● Your assignment: Give back, word for word, the lines in the listing below from the one holding "L'article R. 225-73" down to the one holding "[OAuth2.0 authorization code", both ends included.
■ ■ ■
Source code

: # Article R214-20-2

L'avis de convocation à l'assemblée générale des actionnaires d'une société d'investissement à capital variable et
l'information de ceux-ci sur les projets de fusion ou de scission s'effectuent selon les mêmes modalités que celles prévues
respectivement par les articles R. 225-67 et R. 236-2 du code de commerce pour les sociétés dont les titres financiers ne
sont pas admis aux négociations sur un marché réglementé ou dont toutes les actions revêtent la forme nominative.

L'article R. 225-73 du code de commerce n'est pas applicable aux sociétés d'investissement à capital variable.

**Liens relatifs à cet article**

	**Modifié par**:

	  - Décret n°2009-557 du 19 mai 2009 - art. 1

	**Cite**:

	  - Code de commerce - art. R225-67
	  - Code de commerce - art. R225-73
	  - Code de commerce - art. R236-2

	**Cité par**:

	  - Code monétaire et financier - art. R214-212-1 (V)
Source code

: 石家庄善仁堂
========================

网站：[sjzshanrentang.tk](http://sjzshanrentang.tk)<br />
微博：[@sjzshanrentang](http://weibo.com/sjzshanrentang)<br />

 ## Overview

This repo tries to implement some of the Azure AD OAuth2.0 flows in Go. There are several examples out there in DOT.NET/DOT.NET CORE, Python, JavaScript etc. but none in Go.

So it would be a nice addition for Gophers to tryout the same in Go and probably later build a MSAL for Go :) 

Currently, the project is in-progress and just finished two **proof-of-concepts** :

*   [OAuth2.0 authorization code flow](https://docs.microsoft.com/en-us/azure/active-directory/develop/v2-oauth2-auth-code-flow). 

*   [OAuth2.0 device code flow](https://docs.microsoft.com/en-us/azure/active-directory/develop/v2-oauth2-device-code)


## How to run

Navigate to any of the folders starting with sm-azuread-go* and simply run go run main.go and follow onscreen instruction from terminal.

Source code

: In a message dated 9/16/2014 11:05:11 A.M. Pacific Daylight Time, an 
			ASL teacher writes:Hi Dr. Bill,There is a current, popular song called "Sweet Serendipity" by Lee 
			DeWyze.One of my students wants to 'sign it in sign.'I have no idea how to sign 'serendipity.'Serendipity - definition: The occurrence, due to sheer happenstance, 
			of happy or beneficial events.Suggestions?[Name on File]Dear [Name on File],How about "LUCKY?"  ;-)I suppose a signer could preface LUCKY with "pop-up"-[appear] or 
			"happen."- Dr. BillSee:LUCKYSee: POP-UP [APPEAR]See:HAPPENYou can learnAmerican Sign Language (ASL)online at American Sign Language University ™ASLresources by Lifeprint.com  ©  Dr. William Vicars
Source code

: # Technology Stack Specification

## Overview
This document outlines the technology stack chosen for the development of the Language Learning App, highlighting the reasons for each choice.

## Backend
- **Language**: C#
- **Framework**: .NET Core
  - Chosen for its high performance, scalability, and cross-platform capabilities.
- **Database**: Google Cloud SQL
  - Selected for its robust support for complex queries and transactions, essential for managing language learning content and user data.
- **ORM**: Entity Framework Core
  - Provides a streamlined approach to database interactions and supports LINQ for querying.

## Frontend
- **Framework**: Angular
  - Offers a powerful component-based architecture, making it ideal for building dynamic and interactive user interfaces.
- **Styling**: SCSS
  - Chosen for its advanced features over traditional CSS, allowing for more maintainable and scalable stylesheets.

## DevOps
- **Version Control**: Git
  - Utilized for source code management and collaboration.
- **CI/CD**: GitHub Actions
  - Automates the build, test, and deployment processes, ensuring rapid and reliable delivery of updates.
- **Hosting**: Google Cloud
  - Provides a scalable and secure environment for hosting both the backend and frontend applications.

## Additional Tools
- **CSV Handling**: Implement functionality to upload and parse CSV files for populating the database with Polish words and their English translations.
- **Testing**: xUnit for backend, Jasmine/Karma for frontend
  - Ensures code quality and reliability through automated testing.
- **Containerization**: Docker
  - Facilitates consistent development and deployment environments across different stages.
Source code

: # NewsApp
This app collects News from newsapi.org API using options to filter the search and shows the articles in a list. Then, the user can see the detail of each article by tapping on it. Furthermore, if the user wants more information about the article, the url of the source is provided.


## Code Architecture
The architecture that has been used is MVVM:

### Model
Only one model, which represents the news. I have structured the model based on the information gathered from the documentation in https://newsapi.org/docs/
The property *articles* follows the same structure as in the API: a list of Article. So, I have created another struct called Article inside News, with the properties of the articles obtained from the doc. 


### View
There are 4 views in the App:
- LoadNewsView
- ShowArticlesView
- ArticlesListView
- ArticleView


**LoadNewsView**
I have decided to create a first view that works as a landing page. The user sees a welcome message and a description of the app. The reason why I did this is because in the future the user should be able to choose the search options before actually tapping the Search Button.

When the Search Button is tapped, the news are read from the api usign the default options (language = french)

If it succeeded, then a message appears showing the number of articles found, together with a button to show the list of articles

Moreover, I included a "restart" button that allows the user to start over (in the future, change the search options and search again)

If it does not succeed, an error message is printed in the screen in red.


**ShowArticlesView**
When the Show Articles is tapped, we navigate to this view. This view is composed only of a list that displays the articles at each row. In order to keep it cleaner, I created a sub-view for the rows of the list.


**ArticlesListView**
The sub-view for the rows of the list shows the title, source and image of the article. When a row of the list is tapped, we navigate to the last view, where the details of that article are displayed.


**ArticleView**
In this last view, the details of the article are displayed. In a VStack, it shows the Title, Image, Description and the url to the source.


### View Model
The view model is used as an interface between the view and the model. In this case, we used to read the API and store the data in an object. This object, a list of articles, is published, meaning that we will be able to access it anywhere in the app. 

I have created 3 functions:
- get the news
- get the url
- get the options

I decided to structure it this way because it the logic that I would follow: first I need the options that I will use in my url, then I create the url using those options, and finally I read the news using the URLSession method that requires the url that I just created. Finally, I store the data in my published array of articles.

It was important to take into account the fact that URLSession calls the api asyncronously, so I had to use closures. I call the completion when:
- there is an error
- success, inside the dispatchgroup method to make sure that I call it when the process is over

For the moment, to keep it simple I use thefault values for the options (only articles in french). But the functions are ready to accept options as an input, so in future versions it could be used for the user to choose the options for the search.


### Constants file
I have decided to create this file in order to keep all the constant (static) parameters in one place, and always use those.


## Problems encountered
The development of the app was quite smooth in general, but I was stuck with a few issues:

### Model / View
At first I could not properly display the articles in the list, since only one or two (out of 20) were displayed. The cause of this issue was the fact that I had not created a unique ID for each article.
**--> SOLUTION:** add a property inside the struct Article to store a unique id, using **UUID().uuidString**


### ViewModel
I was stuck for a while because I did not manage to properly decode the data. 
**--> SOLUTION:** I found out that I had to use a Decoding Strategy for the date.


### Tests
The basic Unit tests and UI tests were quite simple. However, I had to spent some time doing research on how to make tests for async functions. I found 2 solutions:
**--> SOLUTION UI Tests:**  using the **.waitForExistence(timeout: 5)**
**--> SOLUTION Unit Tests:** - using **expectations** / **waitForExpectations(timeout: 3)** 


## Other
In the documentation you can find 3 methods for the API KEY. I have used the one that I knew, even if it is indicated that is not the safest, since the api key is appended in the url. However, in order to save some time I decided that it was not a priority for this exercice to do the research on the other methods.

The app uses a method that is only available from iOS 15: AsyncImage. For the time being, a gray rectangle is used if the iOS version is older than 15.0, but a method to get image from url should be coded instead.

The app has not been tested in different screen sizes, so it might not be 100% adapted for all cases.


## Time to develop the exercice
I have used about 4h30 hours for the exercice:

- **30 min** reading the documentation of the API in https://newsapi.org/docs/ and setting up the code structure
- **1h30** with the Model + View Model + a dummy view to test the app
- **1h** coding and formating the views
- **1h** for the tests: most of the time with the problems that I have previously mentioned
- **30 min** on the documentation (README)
■ ■ ■
● Task answer:
L'article R. 225-73 du code de commerce n'est pas applicable aux sociétés d'investissement à capital variable.

**Liens relatifs à cet article**

	**Modifié par**:

	  - Décret n°2009-557 du 19 mai 2009 - art. 1

	**Cite**:

	  - Code de commerce - art. R225-67
	  - Code de commerce - art. R225-73
	  - Code de commerce - art. R236-2

	**Cité par**:

	  - Code monétaire et financier - art. R214-212-1 (V)
Source code

: 石家庄善仁堂
========================

网站：[sjzshanrentang.tk](http://sjzshanrentang.tk)<br />
微博：[@sjzshanrentang](http://weibo.com/sjzshanrentang)<br />

 ## Overview

This repo tries to implement some of the Azure AD OAuth2.0 flows in Go. There are several examples out there in DOT.NET/DOT.NET CORE, Python, JavaScript etc. but none in Go.

So it would be a nice addition for Gophers to tryout the same in Go and probably later build a MSAL for Go :) 

Currently, the project is in-progress and just finished two **proof-of-concepts** :

*   [OAuth2.0 authorization code flow](https://docs.microsoft.com/en-us/azure/active-directory/develop/v2-oauth2-auth-code-flow). 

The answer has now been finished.